Provided material section start

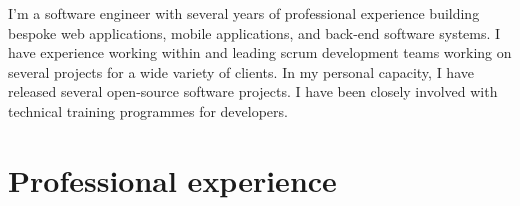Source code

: \documentclass[11pt,a4paper,sans]{moderncv}
\begin{document}
\makecvtitle

\vspace{-20pt}

I'm a software engineer with several years of professional experience building bespoke web applications, mobile applications, and back-end software systems. I have experience working within and leading scrum development teams working on several projects for a wide variety of clients. In my personal capacity, I have released several open-source software projects. I have been closely involved with technical training programmes for developers.\\

\vspace{-12pt}

\section{Professional experience}

\vspace{3pt}
\end{document}
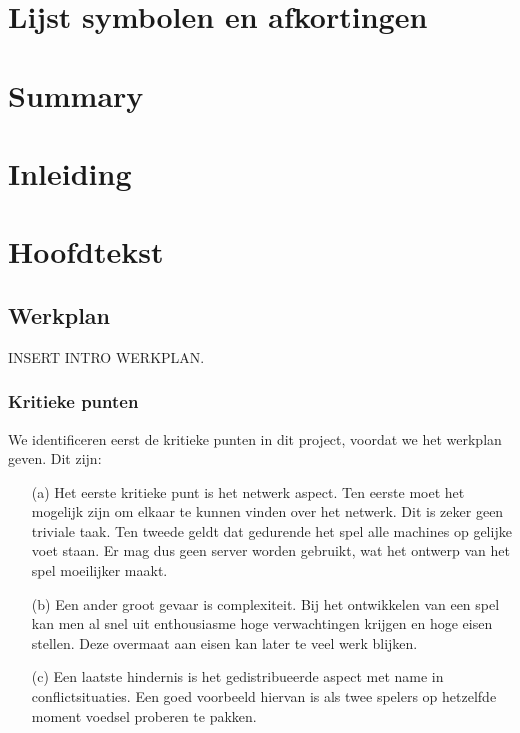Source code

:\documentclass[a4paper,11pt, twoside]{article}
\begin{document}
	

	\tableofcontents
	\newpage

	\section{Lijst symbolen en afkortingen}

    \section{Summary}

    \section{Inleiding}
    

    \section{Hoofdtekst}

    \subsection{Werkplan}
    INSERT INTRO WERKPLAN.
    
    \subsubsection{Kritieke punten}
    We identificeren eerst de kritieke punten in dit project, voordat we het werkplan geven. Dit zijn:
    \begin{enumerate}
    \item[(a)] Het eerste kritieke punt is het netwerk aspect. Ten eerste moet het mogelijk zijn om elkaar te kunnen vinden over het netwerk. Dit is zeker geen triviale taak. Ten tweede geldt dat gedurende het spel alle machines op gelijke voet staan. Er mag dus geen server worden gebruikt, wat het ontwerp van het spel moeilijker maakt.
    \item[(b)] Een ander groot gevaar is complexiteit. Bij het ontwikkelen van een spel kan men al snel uit enthousiasme hoge verwachtingen krijgen en hoge eisen stellen. Deze overmaat aan eisen kan later te veel werk blijken.
    \item[(c)] Een laatste hindernis is het gedistribueerde aspect met name in conflictsituaties. Een goed voorbeeld hiervan is als twee spelers op hetzelfde moment voedsel proberen te pakken. 
    \end{enumerate}
    
\end{document}
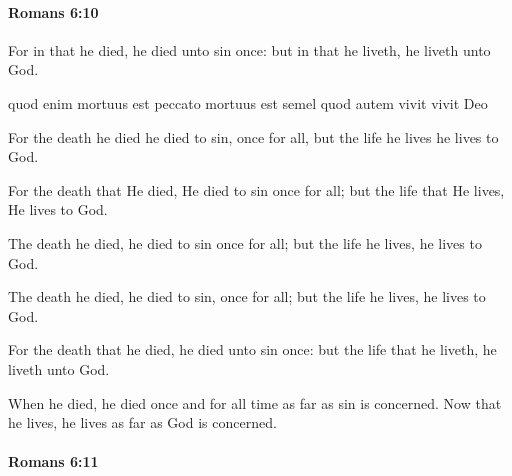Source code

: 		\paragraph{Romans 6:10} %
			\label{ROMANS-6-10}

			For in that he died, he died unto sin once: but in that he liveth, he liveth unto God.

			\begin{framed}
			\scriptsize
				\begin{compactdesc}
					\item[SBLG] 
					\item[BSV] quod enim mortuus est peccato mortuus est semel quod autem vivit vivit Deo
					\item[ESV] For the death he died he died to sin, once for all, but the life he lives he lives to God.
					\item[NASB] For the death that He died, He died to sin once for all; but the life that He lives, He lives to God.
					\item[NIV] The death he died, he died to sin once for all; but the life he lives, he lives to God.
					\item[NRSV] The death he died, he died to sin, once for all; but the life he lives, he lives to God.
					\item[ASV] For the death that he died, he died unto sin once: but the life that he liveth, he liveth unto God.
					\item[NIRV] When he died, he died once and for all time as far as sin is concerned. Now that he lives, he lives as far as God is concerned.
				\end{compactdesc}
			\end{framed}

		\paragraph{Romans 6:11} %
			\label{ROMANS-6-11}

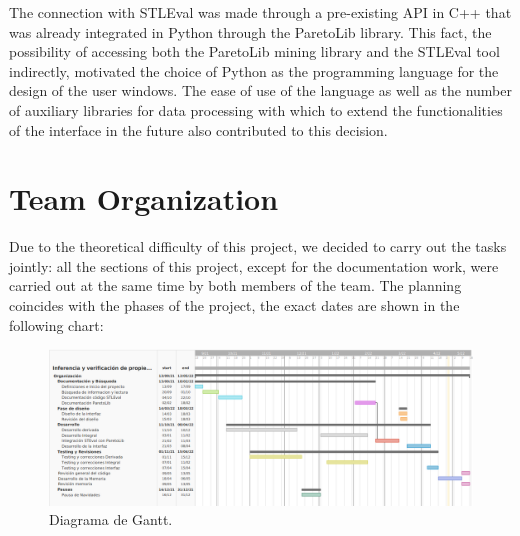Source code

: The connection with STLEval was made through a pre-existing API in C++ that was already integrated in Python through the ParetoLib library. This fact, the possibility of accessing both the ParetoLib mining library and the STLEval tool indirectly, motivated the choice of Python as the programming language for the design of the user windows. The ease of use of the language as well as the number of auxiliary libraries for data processing with which to extend the functionalities of the interface in the future also contributed to this decision.

\section{Team Organization}
Due to the theoretical difficulty of this project, we decided to carry out the tasks jointly: all the sections of this project, except for the documentation work, were carried out at the same time by both members of the team.
The planning coincides with the phases of the project, the exact dates are shown in the following chart:

\begin{figure}
\centering
  \includegraphics[width=.8\linewidth ,angle = 90,scale = 1]{images/gant}
\caption{Diagrama de Gantt.}
\label{fig:gant2}
\end{figure}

Provided material section end

▶ Instructions to follow
Every line in the records above that contains the word "aspect" is to be copied out.

▶ Answer box
    \item[(a)] Het eerste kritieke punt is het netwerk aspect. Ten eerste moet het mogelijk zijn om elkaar te kunnen vinden over het netwerk. Dit is zeker geen triviale taak. Ten tweede geldt dat gedurende het spel alle machines op gelijke voet staan. Er mag dus geen server worden gebruikt, wat het ontwerp van het spel moeilijker maakt.
    \item[(c)] Een laatste hindernis is het gedistribueerde aspect met name in conflictsituaties. Een goed voorbeeld hiervan is als twee spelers op hetzelfde moment voedsel proberen te pakken. 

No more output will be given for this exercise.